When my husband and I married, he made a couple promises to me. Of course there was the usual, “To love and honor, to have and to hold” bit, but there were a few extras he threw in too.
I am a mountain girl. I grew up in a tiny home on the base of Galbraith. Galbraith is world renowned in the mountain biking community and is rated as “difficult” but that didn’t mean squat to a kid who didn’t know any other terrain. Hikes and mountain bike rides meant dodging trees and sometimes creating your own path. The forests back home are thick with evergreens, lots of shade, pines and leaves. The air is fresh and cool, even in summer.
I came to California with my first husband, who had joined the Marines three years into our marriage without so much as talking with me about it. I was a supportive wife, but the move devastated me. I had a young child and was pregnant, without any family, friends, or community. I eventually made friends, I eventually became a part of the community and I did my best to acclimate to the heat as I tried to work on saving my marriage. The “Golden State” was overshadowed by my darkening mental health. I would have never admitted it to anyone back then, I wanted to be strong and push on and talking about it just seemed like a waste of my efforts.
My ex and I gave up on our marriage in 2011 and finally separated early in 2012. I had every intention of leaving California and raising my children in Washington, but my divorce took longer to process than it should have and I was forced to stay until it was finalized. It was during that agonizing time that I met a remarkable man. I didn’t know he was remarkable right away. I certainly wasn’t looking for a relationship, but a couple years later, we were raising our babies together, holding hands, making promises to have and to hold… and to take road trips to the mountains I love so much.
My husband takes his promises seriously, as one should, and we usually take two big mountain trips a year: one with all the kids, and one romantic one with just us. This trip was our annual fall family trip. It was a superb getaway, so relaxing for us all, mixed with the usual hiking adventures and baking. Our cabin was situated right on a cliff, with a perfect view of the popular paragliding/hang-gliding takeoff spot.

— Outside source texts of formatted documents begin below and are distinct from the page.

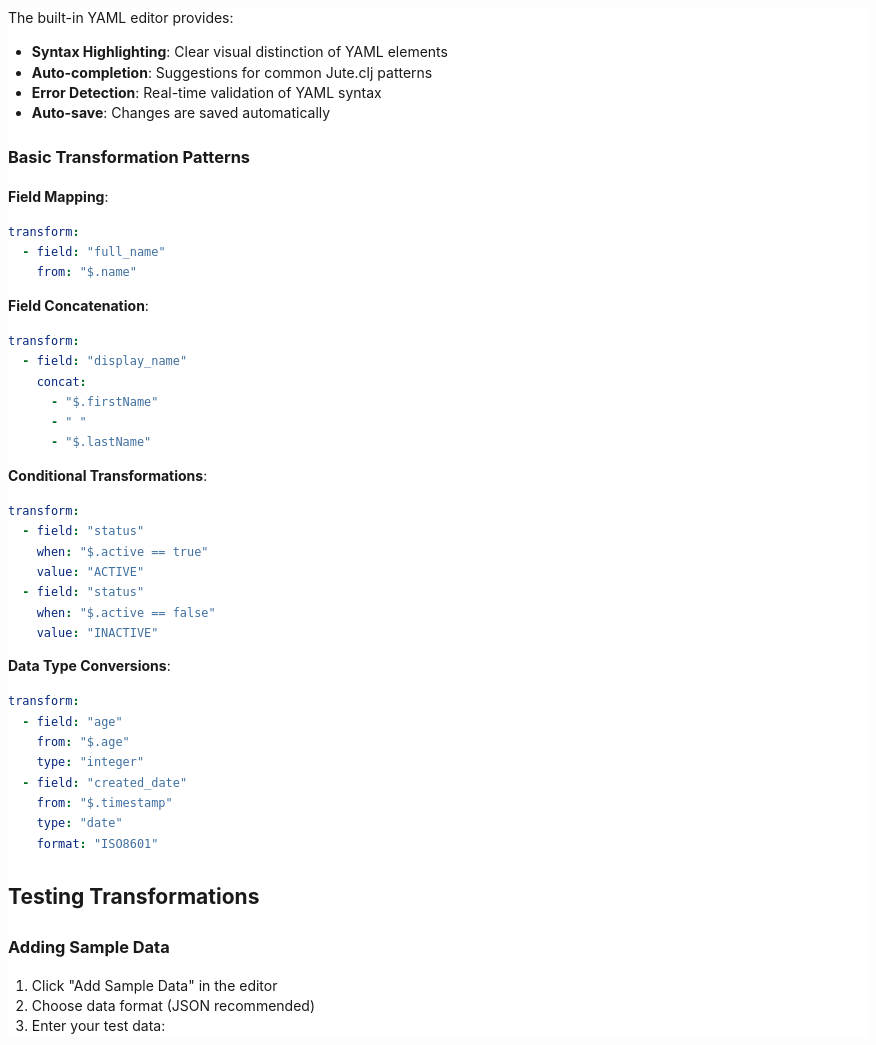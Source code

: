 The built-in YAML editor provides:
- **Syntax Highlighting**: Clear visual distinction of YAML elements
- **Auto-completion**: Suggestions for common Jute.clj patterns
- **Error Detection**: Real-time validation of YAML syntax
- **Auto-save**: Changes are saved automatically

### Basic Transformation Patterns

**Field Mapping**:
```yaml
transform:
  - field: "full_name"
    from: "$.name"
```

**Field Concatenation**:
```yaml
transform:
  - field: "display_name" 
    concat:
      - "$.firstName"
      - " "
      - "$.lastName"
```

**Conditional Transformations**:
```yaml
transform:
  - field: "status"
    when: "$.active == true"
    value: "ACTIVE"
  - field: "status"
    when: "$.active == false"
    value: "INACTIVE"
```

**Data Type Conversions**:
```yaml
transform:
  - field: "age"
    from: "$.age"
    type: "integer"
  - field: "created_date"
    from: "$.timestamp"
    type: "date"
    format: "ISO8601"
```

## Testing Transformations

### Adding Sample Data

1. Click "Add Sample Data" in the editor
2. Choose data format (JSON recommended)
3. Enter your test data:
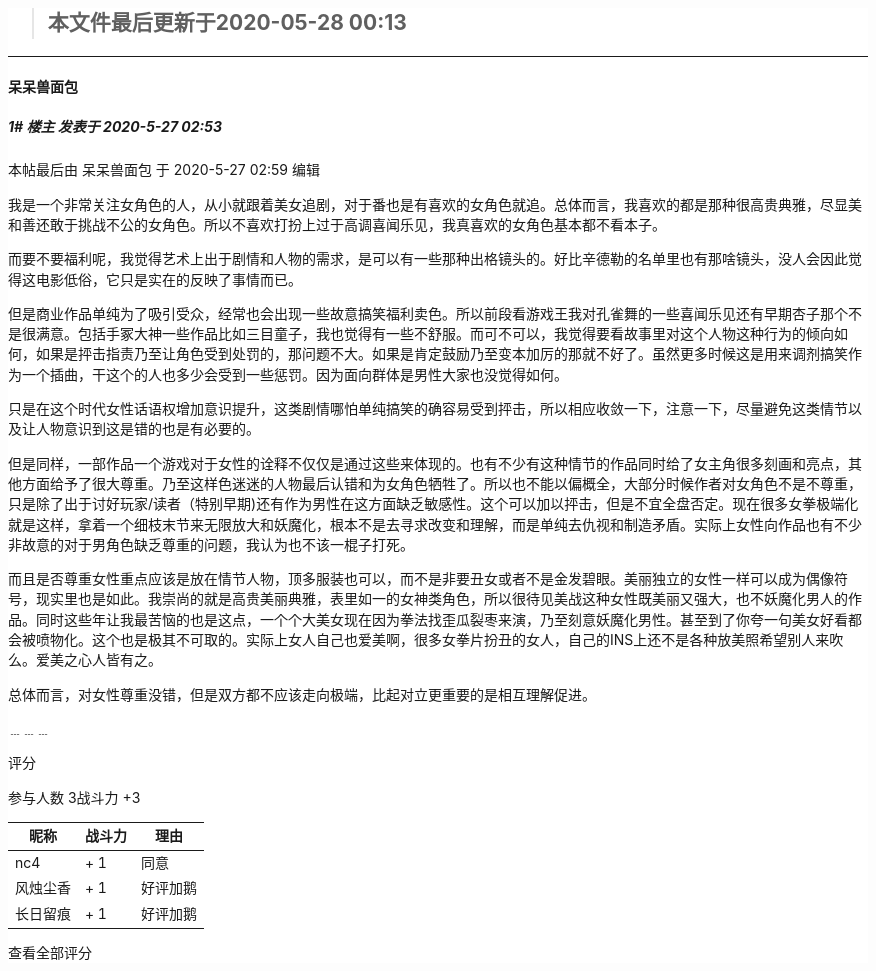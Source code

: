 > ## **本文件最后更新于2020-05-28 00:13** 



-----

####  呆呆兽面包  
##### 1#       楼主       发表于 2020-5-27 02:53



 本帖最后由 呆呆兽面包 于 2020-5-27 02:59 编辑 

我是一个非常关注女角色的人，从小就跟着美女追剧，对于番也是有喜欢的女角色就追。总体而言，我喜欢的都是那种很高贵典雅，尽显美和善还敢于挑战不公的女角色。所以不喜欢打扮上过于高调喜闻乐见，我真喜欢的女角色基本都不看本子。


而要不要福利呢，我觉得艺术上出于剧情和人物的需求，是可以有一些那种出格镜头的。好比辛德勒的名单里也有那啥镜头，没人会因此觉得这电影低俗，它只是实在的反映了事情而已。


但是商业作品单纯为了吸引受众，经常也会出现一些故意搞笑福利卖色。所以前段看游戏王我对孔雀舞的一些喜闻乐见还有早期杏子那个不是很满意。包括手冢大神一些作品比如三目童子，我也觉得有一些不舒服。而可不可以，我觉得要看故事里对这个人物这种行为的倾向如何，如果是抨击指责乃至让角色受到处罚的，那问题不大。如果是肯定鼓励乃至变本加厉的那就不好了。虽然更多时候这是用来调剂搞笑作为一个插曲，干这个的人也多少会受到一些惩罚。因为面向群体是男性大家也没觉得如何。


只是在这个时代女性话语权增加意识提升，这类剧情哪怕单纯搞笑的确容易受到抨击，所以相应收敛一下，注意一下，尽量避免这类情节以及让人物意识到这是错的也是有必要的。


但是同样，一部作品一个游戏对于女性的诠释不仅仅是通过这些来体现的。也有不少有这种情节的作品同时给了女主角很多刻画和亮点，其他方面给予了很大尊重。乃至这样色迷迷的人物最后认错和为女角色牺牲了。所以也不能以偏概全，大部分时候作者对女角色不是不尊重，只是除了出于讨好玩家/读者（特别早期)还有作为男性在这方面缺乏敏感性。这个可以加以抨击，但是不宜全盘否定。现在很多女拳极端化就是这样，拿着一个细枝末节来无限放大和妖魔化，根本不是去寻求改变和理解，而是单纯去仇视和制造矛盾。实际上女性向作品也有不少非故意的对于男角色缺乏尊重的问题，我认为也不该一棍子打死。


而且是否尊重女性重点应该是放在情节人物，顶多服装也可以，而不是非要丑女或者不是金发碧眼。美丽独立的女性一样可以成为偶像符号，现实里也是如此。我崇尚的就是高贵美丽典雅，表里如一的女神类角色，所以很待见美战这种女性既美丽又强大，也不妖魔化男人的作品。同时这些年让我最苦恼的也是这点，一个个大美女现在因为拳法找歪瓜裂枣来演，乃至刻意妖魔化男性。甚至到了你夸一句美女好看都会被喷物化。这个也是极其不可取的。实际上女人自己也爱美啊，很多女拳片扮丑的女人，自己的INS上还不是各种放美照希望别人来吹么。爱美之心人皆有之。


总体而言，对女性尊重没错，但是双方都不应该走向极端，比起对立更重要的是相互理解促进。




﹍﹍﹍

评分





 参与人数 3战斗力 +3

|昵称|战斗力|理由|
|----|---|---|
| nc4| + 1|同意|
| 风烛尘香| + 1|好评加鹅|
| 长日留痕| + 1|好评加鹅|



查看全部评分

Saturday: Hanging out on a cliffside
I was able to teach my boys some basic finger grips (for rock climbing) and beamed with pride as they bouldered with me for nearly an hour.
These amazing adventurists are a part of Crestline Soaring Society. They had an appreciation event the day we happened to be there; free shuttle, free food, free drinks & free flying. That’s one hell of a give-back!
We came back to the cabin for a late lunch. The kids played on their phones and computers and J laid down on the sectional with his head resting comfortably in my lap while I put on ‘Home Alone’. It wasn’t long before a bright orange haze appeared through the window to my right. The colors were so saturated that the sunset stole my attention from the movie. I maneuvered out from under my sleeping husband, grabbed my camera off the table, and tiptoed outside to attempt to capture the gorgeous sunset. My youngest came with and was also in awe of the beautiful color. Silhouetted in the sky, was a lone paraglider, out for one last ride, with the best seat in the house.
Sunday: Hiking to Heart Rock
My oldest sons took the lead, scouting ahead and making funny remarks to one another. My youngest son stayed just ahead of his sisters, making sure to stop and assist them over more difficult terrain. He is such a sweetheart.
The colors were stunning. Perfect fall weather.
One of the kids’ favorite traditions is our final stop coming home from San Bernardino: Inn and Out. The girls always load up on the stickers and hats. Of course, when I ask my boys to put on their hats for a group photo, THIS is the response I get. I laughed, and over-exaggerated an exasperated eye-roll. They giggled over how clever they were and said, “What mom? You asked us to put on our hats, so we put ON our hats!”
“Distance changes utterly when you take the world on foot. A mile becomes a long way, two miles literally considerable, ten miles whopping, fifty miles at the very limits of conception. The world, you realize, is enormous in a way that only you and a small community of fellow hikers know. Planetary scale is your little secret.”